_ASSIGNMENT_
Please copy, exactly as written, the span from the first line below to the line that contains "Also, the network", including both, and skip the pictures.

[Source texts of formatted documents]
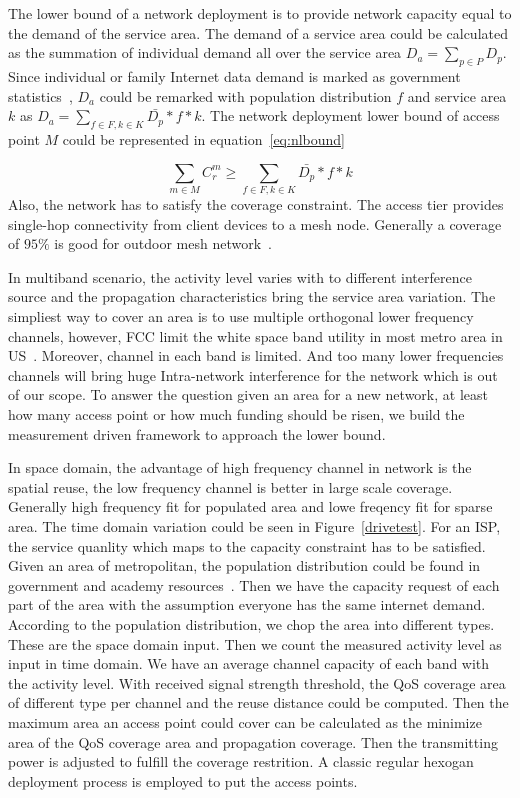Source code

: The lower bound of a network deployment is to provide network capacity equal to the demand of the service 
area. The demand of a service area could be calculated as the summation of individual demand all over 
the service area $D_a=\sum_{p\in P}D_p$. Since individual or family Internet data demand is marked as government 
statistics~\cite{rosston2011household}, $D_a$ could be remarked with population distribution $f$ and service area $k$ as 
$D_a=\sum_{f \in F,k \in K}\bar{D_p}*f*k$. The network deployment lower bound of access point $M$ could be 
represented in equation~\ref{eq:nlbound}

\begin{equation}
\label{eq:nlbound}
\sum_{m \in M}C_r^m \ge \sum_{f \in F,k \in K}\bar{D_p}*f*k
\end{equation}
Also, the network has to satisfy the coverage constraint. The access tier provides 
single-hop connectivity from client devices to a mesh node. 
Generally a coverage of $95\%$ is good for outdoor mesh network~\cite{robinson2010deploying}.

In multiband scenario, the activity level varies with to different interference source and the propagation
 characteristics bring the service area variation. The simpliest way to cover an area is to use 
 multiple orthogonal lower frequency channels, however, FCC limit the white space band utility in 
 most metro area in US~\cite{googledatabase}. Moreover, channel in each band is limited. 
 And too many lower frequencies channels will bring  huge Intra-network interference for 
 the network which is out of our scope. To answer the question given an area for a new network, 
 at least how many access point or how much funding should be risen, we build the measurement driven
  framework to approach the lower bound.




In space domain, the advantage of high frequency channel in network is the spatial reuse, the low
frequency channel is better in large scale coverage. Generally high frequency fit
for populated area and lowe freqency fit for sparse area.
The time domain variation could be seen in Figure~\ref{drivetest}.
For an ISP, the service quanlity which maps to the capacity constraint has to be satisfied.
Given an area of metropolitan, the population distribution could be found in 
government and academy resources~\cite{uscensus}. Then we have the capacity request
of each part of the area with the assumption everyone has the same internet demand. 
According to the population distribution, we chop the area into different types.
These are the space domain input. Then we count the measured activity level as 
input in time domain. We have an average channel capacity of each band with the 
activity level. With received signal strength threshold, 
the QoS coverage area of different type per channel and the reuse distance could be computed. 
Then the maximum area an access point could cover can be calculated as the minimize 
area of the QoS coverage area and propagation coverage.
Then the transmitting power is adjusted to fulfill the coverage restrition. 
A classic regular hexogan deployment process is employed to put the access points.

_EXERCISE SOLUTION_
Source code

: The lower bound of a network deployment is to provide network capacity equal to the demand of the service 
area. The demand of a service area could be calculated as the summation of individual demand all over 
the service area $D_a=\sum_{p\in P}D_p$. Since individual or family Internet data demand is marked as government 
statistics~\cite{rosston2011household}, $D_a$ could be remarked with population distribution $f$ and service area $k$ as 
$D_a=\sum_{f \in F,k \in K}\bar{D_p}*f*k$. The network deployment lower bound of access point $M$ could be 
represented in equation~\ref{eq:nlbound}

\begin{equation}
\label{eq:nlbound}
\sum_{m \in M}C_r^m \ge \sum_{f \in F,k \in K}\bar{D_p}*f*k
\end{equation}
Also, the network has to satisfy the coverage constraint. The access tier provides 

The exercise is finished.